The marriage lasted a little over two years, during which time my ex completed a two-year Navy tour; long enough for me to become pregnant a second time. My obvious unhappiness and a long weekend visit from our Berkeley apartment that should have been an overnight stay for my two-year old son and a pregnant me at my parent’s home caused my father to offer me a proposition ‘You can remain with us here; however, if you ever go back to him, you can never return to stay” I never went back to the ‘bast turd’. No, I’m sorry, he is the father of my two sons.
More Children
I have to admit that I actually have two other children, my son’s brother and sister. I love them both. I accepted and welcomed my son’s siblings into my home. My youngest ‘son’ as a pre-teen felt so comfortable at my home that one day he came over and couldn’t get in as no one was home.

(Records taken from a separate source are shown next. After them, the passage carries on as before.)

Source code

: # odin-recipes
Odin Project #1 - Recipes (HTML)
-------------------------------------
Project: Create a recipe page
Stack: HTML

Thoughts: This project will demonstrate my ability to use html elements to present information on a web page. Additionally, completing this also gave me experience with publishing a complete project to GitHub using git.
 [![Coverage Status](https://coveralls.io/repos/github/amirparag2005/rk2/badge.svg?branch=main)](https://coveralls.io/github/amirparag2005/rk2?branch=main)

He broke in, climbing through the bathroom window. Laughingly, I told him “My darling, please, never break into the house again, just wait until someone can let you in.” As a grown man now, he often expresses his love, and I love it!

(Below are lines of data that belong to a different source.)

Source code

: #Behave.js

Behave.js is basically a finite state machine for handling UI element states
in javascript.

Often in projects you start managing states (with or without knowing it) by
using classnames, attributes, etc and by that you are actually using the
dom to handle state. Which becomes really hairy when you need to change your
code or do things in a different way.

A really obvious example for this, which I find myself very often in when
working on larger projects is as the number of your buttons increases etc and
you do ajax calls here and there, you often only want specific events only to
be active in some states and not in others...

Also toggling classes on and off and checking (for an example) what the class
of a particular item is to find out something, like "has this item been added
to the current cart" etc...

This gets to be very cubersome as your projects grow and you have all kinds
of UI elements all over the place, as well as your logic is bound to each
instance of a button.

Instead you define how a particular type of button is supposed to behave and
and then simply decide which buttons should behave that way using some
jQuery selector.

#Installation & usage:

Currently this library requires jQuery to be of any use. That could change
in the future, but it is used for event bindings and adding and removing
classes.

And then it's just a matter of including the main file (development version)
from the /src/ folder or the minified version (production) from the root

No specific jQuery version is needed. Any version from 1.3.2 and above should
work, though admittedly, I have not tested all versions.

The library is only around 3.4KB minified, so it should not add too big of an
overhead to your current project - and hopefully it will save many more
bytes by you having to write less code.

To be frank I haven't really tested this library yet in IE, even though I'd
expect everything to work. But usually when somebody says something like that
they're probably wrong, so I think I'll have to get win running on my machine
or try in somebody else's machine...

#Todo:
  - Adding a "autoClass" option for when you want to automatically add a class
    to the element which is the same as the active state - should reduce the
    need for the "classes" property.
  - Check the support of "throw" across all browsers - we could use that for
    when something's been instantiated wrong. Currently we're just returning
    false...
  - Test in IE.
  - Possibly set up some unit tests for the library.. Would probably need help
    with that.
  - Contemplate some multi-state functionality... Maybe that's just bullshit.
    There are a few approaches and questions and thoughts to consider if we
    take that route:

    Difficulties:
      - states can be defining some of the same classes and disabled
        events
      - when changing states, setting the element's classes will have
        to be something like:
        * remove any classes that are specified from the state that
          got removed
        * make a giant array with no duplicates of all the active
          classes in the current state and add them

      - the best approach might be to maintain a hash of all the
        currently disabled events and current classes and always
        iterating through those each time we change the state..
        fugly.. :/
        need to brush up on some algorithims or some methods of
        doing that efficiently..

My father often gave all three of them odd jobs at his place of business, a restaurant and bar that he built himself, with the help of other relatives.
Love: The Experience
The experience of male unconditional love has deeply influenced me. Because I’ve felt what true love is, I can quickly recognize insincerity in others and know when affection isn’t genuine. This understanding shapes my friendships as well; at times, I feel an even stronger bond with male friends than with female ones. I’ve enjoyed remarkable friendships with men, including the comedian, Paul Mooney. My ‘play brother, D’ was a significant figure in my life until his passing. We talked most every day. Through relationships with others and the ups and downs of life, he and I remained close. He stood by me through my mother’s death as well as two of my brothers, one of which was murdered. And I stood by him when his mother died and sadly when his partner died in Costa Rica while on a training mission toward emerging herself in Spanish for her self-owned business purposes. They say it was Dengue Fever. I didn’t inquire further. One instinctively knows, with friends, when not to question any further. At least four other close male friends have also passed away—I miss them all, very much. There is something about the male point of view regarding life that is unique from my female friends that is uniquely different. It seems that once the ‘sex thing’ is taken out in the relationship, a good male friend is perfect for me.
One Silken Shoe
Looking back over my 85 years, there was a time when I felt like that ‘one silken shoe,’ standing alone in the closet among the many pairs. As years go by, more women who once had partners and lived as pairs, now find themselves in my situation. Although it often seems harder for them to adapt to being on their own. Some had happy marriages/partnerships, or so it appeared; others stayed simply to avoid loneliness. Is enduring worthwhile? For some, perhaps it is. Ultimately, I realize that unconditional love in friendship and in love matters most to me—yet it’s something I’m still searching for. Then again, maybe I’m being unreasonable, maybe I’m looking for something that asks too much of love. Maybe at 85 years it will never be. Maybe….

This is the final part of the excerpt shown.